Es wäre doch schön, wenn alle, die sich jetzt aufregen über die Instrumentalisierung der Gewalterfahrungen der über 600 Frauen aus Köln allein, und die, die nun alle Flüchtlinge für die Ausschreitungen verantwortlich machen wollen, in einen Opferfonds einzahlen, damit die Frauen sich Beratung und Trost holen können!

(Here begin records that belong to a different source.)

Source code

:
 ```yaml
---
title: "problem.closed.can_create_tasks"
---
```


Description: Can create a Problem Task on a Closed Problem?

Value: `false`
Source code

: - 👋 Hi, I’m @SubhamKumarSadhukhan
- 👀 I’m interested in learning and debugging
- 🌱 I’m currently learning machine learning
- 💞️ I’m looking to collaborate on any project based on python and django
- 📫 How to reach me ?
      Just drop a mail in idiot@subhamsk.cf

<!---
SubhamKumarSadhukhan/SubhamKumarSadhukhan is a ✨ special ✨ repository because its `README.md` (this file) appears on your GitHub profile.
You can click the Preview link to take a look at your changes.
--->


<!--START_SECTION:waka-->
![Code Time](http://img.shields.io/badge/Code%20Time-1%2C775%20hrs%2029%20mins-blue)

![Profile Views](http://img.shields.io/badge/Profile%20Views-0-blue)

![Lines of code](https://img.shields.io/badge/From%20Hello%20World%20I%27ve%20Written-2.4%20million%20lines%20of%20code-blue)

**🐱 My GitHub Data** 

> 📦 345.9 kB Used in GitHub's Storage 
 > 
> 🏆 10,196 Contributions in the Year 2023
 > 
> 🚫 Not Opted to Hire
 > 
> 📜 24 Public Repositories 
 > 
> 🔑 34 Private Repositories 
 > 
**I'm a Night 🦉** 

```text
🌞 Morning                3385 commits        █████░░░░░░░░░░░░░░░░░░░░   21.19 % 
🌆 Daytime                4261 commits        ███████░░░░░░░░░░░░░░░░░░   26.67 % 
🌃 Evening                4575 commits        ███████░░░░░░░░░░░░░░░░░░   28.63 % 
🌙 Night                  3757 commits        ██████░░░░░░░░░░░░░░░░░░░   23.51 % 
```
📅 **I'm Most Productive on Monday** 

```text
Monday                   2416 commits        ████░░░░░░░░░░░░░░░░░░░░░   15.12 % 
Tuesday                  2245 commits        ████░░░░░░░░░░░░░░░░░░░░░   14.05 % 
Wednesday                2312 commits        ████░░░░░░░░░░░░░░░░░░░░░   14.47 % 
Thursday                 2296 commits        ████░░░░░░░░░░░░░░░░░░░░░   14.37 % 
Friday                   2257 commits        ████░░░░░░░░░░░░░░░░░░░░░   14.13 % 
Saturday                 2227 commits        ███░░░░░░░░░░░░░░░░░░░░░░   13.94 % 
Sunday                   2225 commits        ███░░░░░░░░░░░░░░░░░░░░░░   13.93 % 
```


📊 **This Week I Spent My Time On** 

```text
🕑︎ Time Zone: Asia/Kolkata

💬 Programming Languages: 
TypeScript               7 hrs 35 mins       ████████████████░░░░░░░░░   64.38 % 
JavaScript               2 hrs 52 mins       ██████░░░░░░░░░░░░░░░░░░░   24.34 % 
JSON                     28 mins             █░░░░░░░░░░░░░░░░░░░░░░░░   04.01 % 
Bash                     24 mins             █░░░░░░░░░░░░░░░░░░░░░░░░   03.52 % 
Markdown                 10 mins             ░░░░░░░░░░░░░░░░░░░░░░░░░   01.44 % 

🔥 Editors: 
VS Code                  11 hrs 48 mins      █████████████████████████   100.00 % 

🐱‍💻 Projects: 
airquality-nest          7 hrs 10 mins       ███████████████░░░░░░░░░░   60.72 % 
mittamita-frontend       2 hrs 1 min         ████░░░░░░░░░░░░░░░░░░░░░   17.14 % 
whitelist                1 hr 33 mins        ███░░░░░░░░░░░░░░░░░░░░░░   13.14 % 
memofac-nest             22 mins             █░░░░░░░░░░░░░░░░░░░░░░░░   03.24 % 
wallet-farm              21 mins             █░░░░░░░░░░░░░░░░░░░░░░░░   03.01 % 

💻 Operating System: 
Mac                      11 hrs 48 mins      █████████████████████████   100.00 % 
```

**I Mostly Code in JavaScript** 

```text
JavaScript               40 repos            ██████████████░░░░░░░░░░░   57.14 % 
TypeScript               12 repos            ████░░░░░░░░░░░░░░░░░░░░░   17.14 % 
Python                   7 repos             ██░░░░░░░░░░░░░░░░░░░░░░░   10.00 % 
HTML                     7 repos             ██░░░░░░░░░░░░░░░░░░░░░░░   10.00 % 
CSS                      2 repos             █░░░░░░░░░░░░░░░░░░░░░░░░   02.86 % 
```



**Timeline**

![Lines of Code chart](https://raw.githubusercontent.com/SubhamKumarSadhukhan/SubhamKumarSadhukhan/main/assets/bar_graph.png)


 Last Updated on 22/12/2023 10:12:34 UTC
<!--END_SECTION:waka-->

Hat sich jemand in den Medien bisher mal vorgestellt, wie es ist, sich gegen Männer zu wehren, die die eigene Sprache nicht sprechen, sich Hilfe zu holen, wo man als Frau nur von fremden Männern umkreist ist, die sich an keine Regel halten wollen? Wie man die erfahrene Belästigung, Beleidigung und Gewalt überhaupt bei der Polizei anzeigen soll, wo Frau voll unter Schock steht und selbst noch nicht begreift, was ihr passiert ist, wie auch einige ihrer Begleiter, wie man am besten aus Ohnmacht und Scham und Wut herauskommt, um nach Hause fahren und sich erholen zu können von dem Schreck und Trauma?

Recht werden sie nicht erhalten, da der Strafbestand erst geändert werden muss und vor allem die Täter weitgehend nicht fotografiert oder verhaftet und festgehalten wurden und jetzt festgestellt werden können. Das Mindeste, was die leider immer mehr polarisierten Seiten in der Flüchtlingsdebatte gemeinsam erkennen sollten in Solidarität mit den Frauen und auch mit hilflosen, überforderten Polizisten und Anwohnern wäre, die ungeheuerliche Anstrengung und die konkreten Probleme der Integrationsarbeit und des Schutzes von Frauen und Mädchen zu erkennen und sich dafür im Alltag konkret überall einzusetzen.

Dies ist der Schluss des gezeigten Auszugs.